A description of the dataset is provided here:
https://psl.noaa.gov/data/gridded/data.ncep.reanalysis.html
No login credentials are needed. The download the data all one has to do is provide a template raster of the desired region and a POSIXlt object for the correct time-span. Given the large grid size of the original dataset, the returned data cover will typically cover a larger spatial extent than the SpatRaster template provided as an input. Data are downloaded in monthyl chunks and to accommodate the mixture of forecasts and hindcasts data one month other-side of provided time-sequence are downloaded. Here we create a template raster for the south-west of the UK and download data for May 2022, download the data and then save it to file for later use.
# create template raster
e <- ext(0, 300000, 0, 200000)
r <- rast(e)
crs(r) <- "EPSG:27700"
# create POSIXlt time sequence
tme <- as.POSIXlt(c(0:743)*3600, origin="2022-05-01 00:00", tz = "UTC")
# download and save data
ncepdata <- ncep_download(r, tme)
saveRDS(ncepdata, "C:/Temp/ncepdata.RDS")
attributes(ncepdata)
The data take a couple of minutes to download depending on the speed
of your internet connection. The output is a list of two things:
tme
- a POSIXlt object of the longer time period
corresponding to the data download. (2) climdata
- a list
of SpatRasters for each of the climate variables
Once downloaded, processing it to provide hourly outputs ready for use with the microclimate model is pretty straightforward and doesn’t take long:
ncephourly <- ncep_process(ncepdata, r, tme)

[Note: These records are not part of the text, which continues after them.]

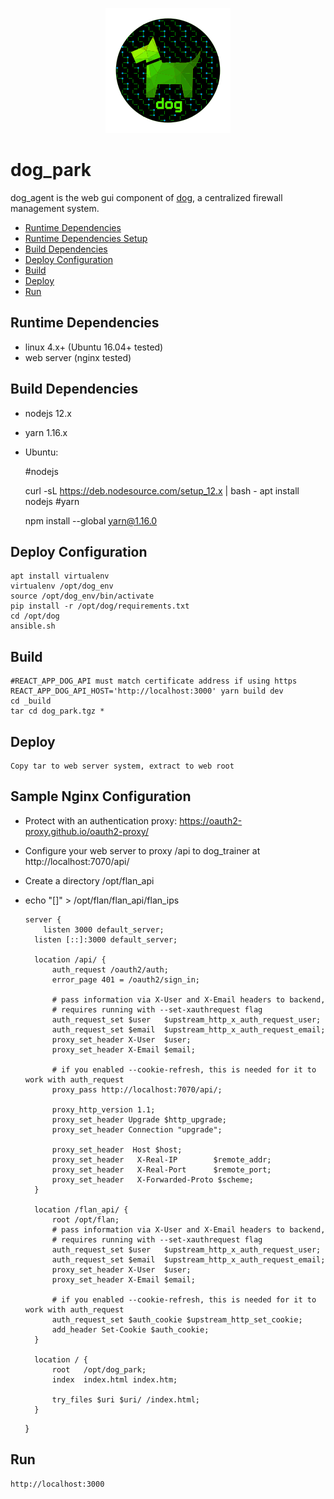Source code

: <p align="center">
  <img src="../images/dog-segmented-green.network-200x200.png">
</p>

<h1>dog_park</h1>

dog_agent is the web gui component of [dog](https://github.com/Phonebooth/dog), a centralized firewall management system.

* [Runtime Dependencies](#runtime-dependencies)
* [Runtime Dependencies Setup](#runtime-dependencies-setup)
* [Build Dependencies](#build-dependencies)
* [Deploy Configuration](#deploy-configuration)
* [Build](#build-release)
* [Deploy](#deploy)
* [Run](#run)

## Runtime Dependencies
- linux 4.x+ (Ubuntu 16.04+ tested)
- web server (nginx tested)

## Build Dependencies
- nodejs 12.x
- yarn 1.16.x

- Ubuntu:

    #nodejs

    curl -sL https://deb.nodesource.com/setup_12.x | bash -
    apt install nodejs 
    #yarn

    npm install --global yarn@1.16.0

## Deploy Configuration
    apt install virtualenv
    virtualenv /opt/dog_env
    source /opt/dog_env/bin/activate
    pip install -r /opt/dog/requirements.txt
    cd /opt/dog
    ansible.sh

## Build  
    #REACT_APP_DOG_API must match certificate address if using https
    REACT_APP_DOG_API_HOST='http://localhost:3000' yarn build dev
    cd _build
    tar cd dog_park.tgz *

## Deploy
    Copy tar to web server system, extract to web root

## Sample Nginx Configuration
- Protect with an authentication proxy: https://oauth2-proxy.github.io/oauth2-proxy/
- Configure your web server to proxy /api to dog_trainer at http://localhost:7070/api/
- Create a directory /opt/flan_api
- echo "[]" > /opt/flan/flan_api/flan_ips


      server {
	      listen 3000 default_server;
      	listen [::]:3000 default_server;

        location /api/ {
            auth_request /oauth2/auth;
            error_page 401 = /oauth2/sign_in;
        
            # pass information via X-User and X-Email headers to backend,
            # requires running with --set-xauthrequest flag
            auth_request_set $user   $upstream_http_x_auth_request_user;
            auth_request_set $email  $upstream_http_x_auth_request_email;
            proxy_set_header X-User  $user;
            proxy_set_header X-Email $email;
        
            # if you enabled --cookie-refresh, this is needed for it to work with auth_request
            proxy_pass http://localhost:7070/api/;
        
            proxy_http_version 1.1;
            proxy_set_header Upgrade $http_upgrade;
            proxy_set_header Connection "upgrade";
        
            proxy_set_header  Host $host;
            proxy_set_header   X-Real-IP        $remote_addr;
            proxy_set_header   X-Real-Port      $remote_port;
            proxy_set_header   X-Forwarded-Proto $scheme;
        }

        location /flan_api/ {
            root /opt/flan;
            # pass information via X-User and X-Email headers to backend,
            # requires running with --set-xauthrequest flag
            auth_request_set $user   $upstream_http_x_auth_request_user;
            auth_request_set $email  $upstream_http_x_auth_request_email;
            proxy_set_header X-User  $user;
            proxy_set_header X-Email $email;
        
            # if you enabled --cookie-refresh, this is needed for it to work with auth_request
            auth_request_set $auth_cookie $upstream_http_set_cookie;
            add_header Set-Cookie $auth_cookie;
        }
 
        location / {
            root   /opt/dog_park;
            index  index.html index.htm;

            try_files $uri $uri/ /index.html;
        } 
    }


## Run
    http://localhost:3000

tc <- rast(ncephourly$temp)
mypal <- colorRampPalette(c("darkblue", "blue", "green", "yellow",
"orange", "red"))(255)
plot(tc[[1]], col = mypal)
The output covers a larger extent that the input provided as by default a minimum of 2 x 2 grid cells of ncep data are downloaded. One can instead chose to resample the returned data to match the input template raster. Here we do this by downloading a one km grid resolution digital elevation dataset and using this as a template for resampling and to apply a land-sea mask. The processing takes a while longer given we are now returning 200 x 300 x 744 multi-layer SpatRasters of climate.
res(r) <- 1000
dtm <- dem_download(r, msk = FALSE, zeroasna = TRUE)
ncephourly <- ncep_process(ncepdata, dtm, tme, resample = TRUE)
tc <- rast(ncephourly$temp)
mypal <- colorRampPalette(c("darkblue", "blue", "green", "yellow",
"orange", "red"))(255)
plot(tc[[1]], col = mypal)
Alternatively one can extract the data as a data,frame for the central location of the study area
The NOAA-NCEP data are pretty coarse, and although our mesoclim
package provides the means to downscale these data, it does so in a
manner predicted by terrain and landform and not in a way that
explicitly accounts for synoptic weather patterns. E.g. this package
would predict that higher altitude areas are generally cooler, cloudier
and wetter, but it wouldn’t pick-out a storm system tracking across the
study area. For this reason it can be preferable to download
high-resolution data. Currently, at a global level, the
microclimdata
package supports download of ERA5 data with a
little help from the mcera5
package. Data download from the
Copernicus Climate Data Centre can be quite a slow business, so it is
advisable to set data downloads running e.g. over-night. In general
there is less time-penalty imposed by widening the spatial extent than
there is from extending the temporal time period, so if setting multiple
downloads, chunk the data by time rather than spatially.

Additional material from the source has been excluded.